A favor de la rebeldía
Houellebecq ha negado toda inclinación política en su trabajo literario; le gustaría que la obra fuera leída como una novela y que cada cual tomara las decisiones que quisiera. El rechazo de los medios, del mundo a una novela que parece proponer una dimensión ¿atroz? me llevó nuevamente a mi padre. Es imposible crear sociedades pensantes si todo aquello que se separa de las ideas hegemónicas es negado y tapado con el membrete de «prohibido». ¿Tanto miedo tenemos a las ideas diferentes?
En España un activista que lucha por salvar a un grupo de animales de una industria demoledora será pronto condenado como un terrorista, y será también un terrorista todo aquel que participe de movimientos multitudinarios en busca de un cambio social.
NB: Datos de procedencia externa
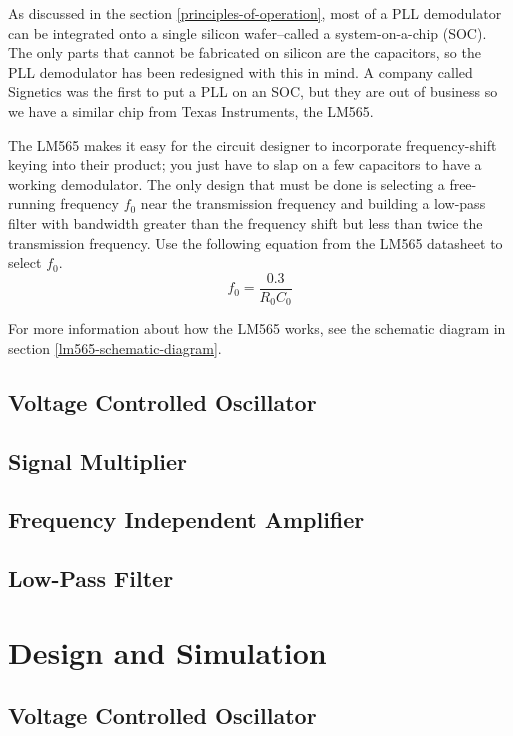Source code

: \documentclass[titlepage, letterpaper, 10.5pt]{article}
\begin{document}
As discussed in the section \ref{principles-of-operation}, most of a PLL demodulator can be integrated onto a single silicon wafer--called a system-on-a-chip (SOC).
The only parts that cannot be fabricated on silicon are the capacitors, so the PLL demodulator has been redesigned with this in mind.
A company called Signetics was the first to put a PLL on an SOC, but they are out of business so we have a similar chip from Texas Instruments, the LM565.

The LM565 makes it easy for the circuit designer to incorporate frequency-shift keying into their product; you just have to slap on a few capacitors to have a working demodulator.
The only design that must be done is selecting a free-running frequency $f_{0}$ near the transmission frequency and building a low-pass filter with bandwidth greater than the frequency shift but less than twice the transmission frequency.
Use the following equation from the LM565 datasheet to select $f_{0}$.
\begin{equation}
f_{0}=\frac{0.3}{R_{0}C_{0}}
\label{f0-eq}
\end{equation}

For more information about how the LM565 works, see the schematic diagram in section \ref{lm565-schematic-diagram}.

\subsection{Voltage Controlled Oscillator}

\subsection{Signal Multiplier}

\subsection{Frequency Independent Amplifier}

\subsection{Low-Pass Filter}

\section{Design and Simulation}

\subsection{Voltage Controlled Oscillator}
\end{document}
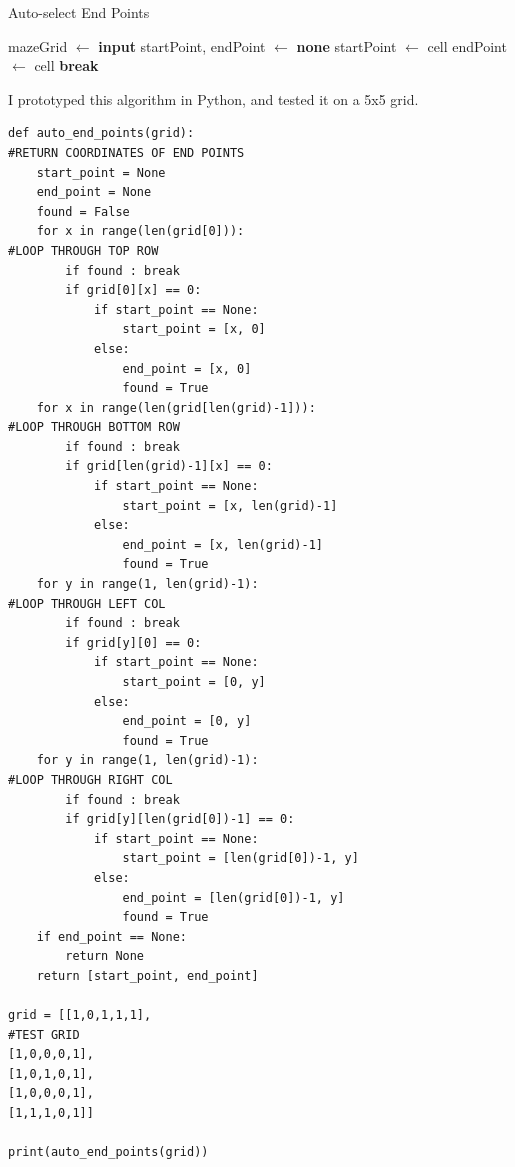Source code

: \documentclass[titlepage]{article}
\begin{document}
\begin{algorithm}[H]
\caption{Auto-select End Points}
\begin{algorithmic}[1]
    	\State mazeGrid $\gets$ \textbf{input}
    	\State startPoint, endPoint $\gets$ \textbf{none}
				\State startPoint $\gets$ cell
			\Else
				\State endPoint $\gets$ cell
				\State \textbf{break}
			\EndIf
		\EndIf
	\EndFor
\end{algorithmic}
\end{algorithm}

I prototyped this algorithm in Python, and tested it on a 5x5 grid.

\begin{changemargin}{-1in}{-1in} 
\begin{verbatim}
def auto_end_points(grid):                                                      #RETURN COORDINATES OF END POINTS
    start_point = None
    end_point = None
    found = False
    for x in range(len(grid[0])):                                               #LOOP THROUGH TOP ROW
        if found : break
        if grid[0][x] == 0:
            if start_point == None:
                start_point = [x, 0]
            else:
                end_point = [x, 0]
                found = True
    for x in range(len(grid[len(grid)-1])):                                     #LOOP THROUGH BOTTOM ROW
        if found : break
        if grid[len(grid)-1][x] == 0:
            if start_point == None:
                start_point = [x, len(grid)-1]
            else:
                end_point = [x, len(grid)-1]
                found = True
    for y in range(1, len(grid)-1):                                             #LOOP THROUGH LEFT COL
        if found : break
        if grid[y][0] == 0:
            if start_point == None:
                start_point = [0, y]
            else:
                end_point = [0, y]
                found = True
    for y in range(1, len(grid)-1):                                             #LOOP THROUGH RIGHT COL
        if found : break
        if grid[y][len(grid[0])-1] == 0:
            if start_point == None:
                start_point = [len(grid[0])-1, y]
            else:
                end_point = [len(grid[0])-1, y]
                found = True
    if end_point == None:
        return None
    return [start_point, end_point]

grid = [[1,0,1,1,1],                                                               #TEST GRID
[1,0,0,0,1],
[1,0,1,0,1],
[1,0,0,0,1],
[1,1,1,0,1]]

print(auto_end_points(grid))                       
\end{verbatim}
\end{changemargin} 
\end{document}
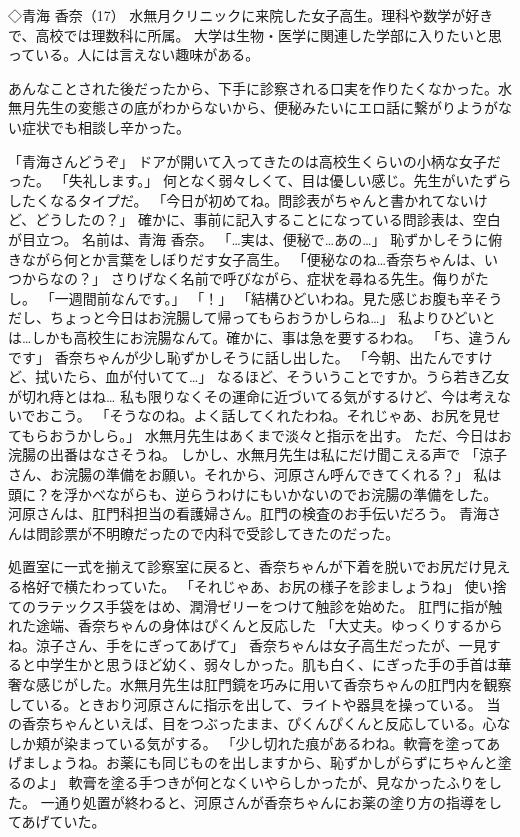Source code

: ◇青海 香奈（17）
水無月クリニックに来院した女子高生。理科や数学が好きで、高校では理数科に所属。
大学は生物・医学に関連した学部に入りたいと思っている。人には言えない趣味がある。

あんなことされた後だったから、下手に診察される口実を作りたくなかった。水無月先生の変態さの底がわからないから、便秘みたいにエロ話に繋がりようがない症状でも相談し辛かった。

「青海さんどうぞ」
ドアが開いて入ってきたのは高校生くらいの小柄な女子だった。
「失礼します。」
何となく弱々しくて、目は優しい感じ。先生がいたずらしたくなるタイプだ。
「今日が初めてね。問診表がちゃんと書かれてないけど、どうしたの？」
確かに、事前に記入することになっている問診表は、空白が目立つ。
名前は、青海 香奈。
「…実は、便秘で…あの…」
恥ずかしそうに俯きながら何とか言葉をしぼりだす女子高生。
「便秘なのね…香奈ちゃんは、いつからなの？」
さりげなく名前で呼びながら、症状を尋ねる先生。侮りがたし。
「一週間前なんです。」
「！」
「結構ひどいわね。見た感じお腹も辛そうだし、ちょっと今日はお浣腸して帰ってもらおうかしらね…」
私よりひどいとは…しかも高校生にお浣腸なんて。確かに、事は急を要するわね。
「ち、違うんです」
香奈ちゃんが少し恥ずかしそうに話し出した。
「今朝、出たんですけど、拭いたら、血が付いてて…」
なるほど、そういうことですか。うら若き乙女が切れ痔とはね…
私も限りなくその運命に近づいてる気がするけど、今は考えないでおこう。
「そうなのね。よく話してくれたわね。それじゃあ、お尻を見せてもらおうかしら。」
水無月先生はあくまで淡々と指示を出す。
ただ、今日はお浣腸の出番はなさそうね。
しかし、水無月先生は私にだけ聞こえる声で
「涼子さん、お浣腸の準備をお願い。それから、河原さん呼んできてくれる？」
私は頭に？を浮かべながらも、逆らうわけにもいかないのでお浣腸の準備をした。
河原さんは、肛門科担当の看護婦さん。肛門の検査のお手伝いだろう。
青海さんは問診票が不明瞭だったので内科で受診してきたのだった。

処置室に一式を揃えて診察室に戻ると、香奈ちゃんが下着を脱いでお尻だけ見える格好で横たわっていた。
「それじゃあ、お尻の様子を診ましょうね」
使い捨てのラテックス手袋をはめ、潤滑ゼリーをつけて触診を始めた。
肛門に指が触れた途端、香奈ちゃんの身体はぴくんと反応した
「大丈夫。ゆっくりするからね。涼子さん、手をにぎってあげて」
香奈ちゃんは女子高生だったが、一見すると中学生かと思うほど幼く、弱々しかった。肌も白く、にぎった手の手首は華奢な感じがした。水無月先生は肛門鏡を巧みに用いて香奈ちゃんの肛門内を観察している。ときおり河原さんに指示を出して、ライトや器具を操っている。
当の香奈ちゃんといえば、目をつぶったまま、ぴくんぴくんと反応している。心なしか頬が染まっている気がする。
「少し切れた痕があるわね。軟膏を塗ってあげましょうね。お薬にも同じものを出しますから、恥ずかしがらずにちゃんと塗るのよ」
軟膏を塗る手つきが何となくいやらしかったが、見なかったふりをした。
一通り処置が終わると、河原さんが香奈ちゃんにお薬の塗り方の指導をしてあげていた。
Eso no parece alarmar tanto a los medios como ese universo distópico de Houellebecq; ciertamente, eso sí me resulta irónico y preocupante.
Al margen de nuestras ideas pienso que cerrarnos a la lectura de un libro que propone un salirnos de la realidad rotundamente para mirar la vida desde otra perspectiva puede ser una forma alucinante de poner a prueba nuestro asombro y nuestra capacidad de hacernos literatura.
Aunque todavía no ha llegado a mis manos esta polémica novela, estoy segura de que le daré una oportunidad; movida, quizá, por las mismas razones que me llevaron a leer esos libros prohibidos en semana santa. Porque rebelarnos a la norma y a las imposiciones es el único camino posible para crear una nueva y propia línea de pensamiento. A las letras le vienen de maravilla los provocadores y los Houellebecq porque ponen en evidencia lo poco que se ha avanzado en materia de libertad y, sobre todo, de curiosidad y búsqueda.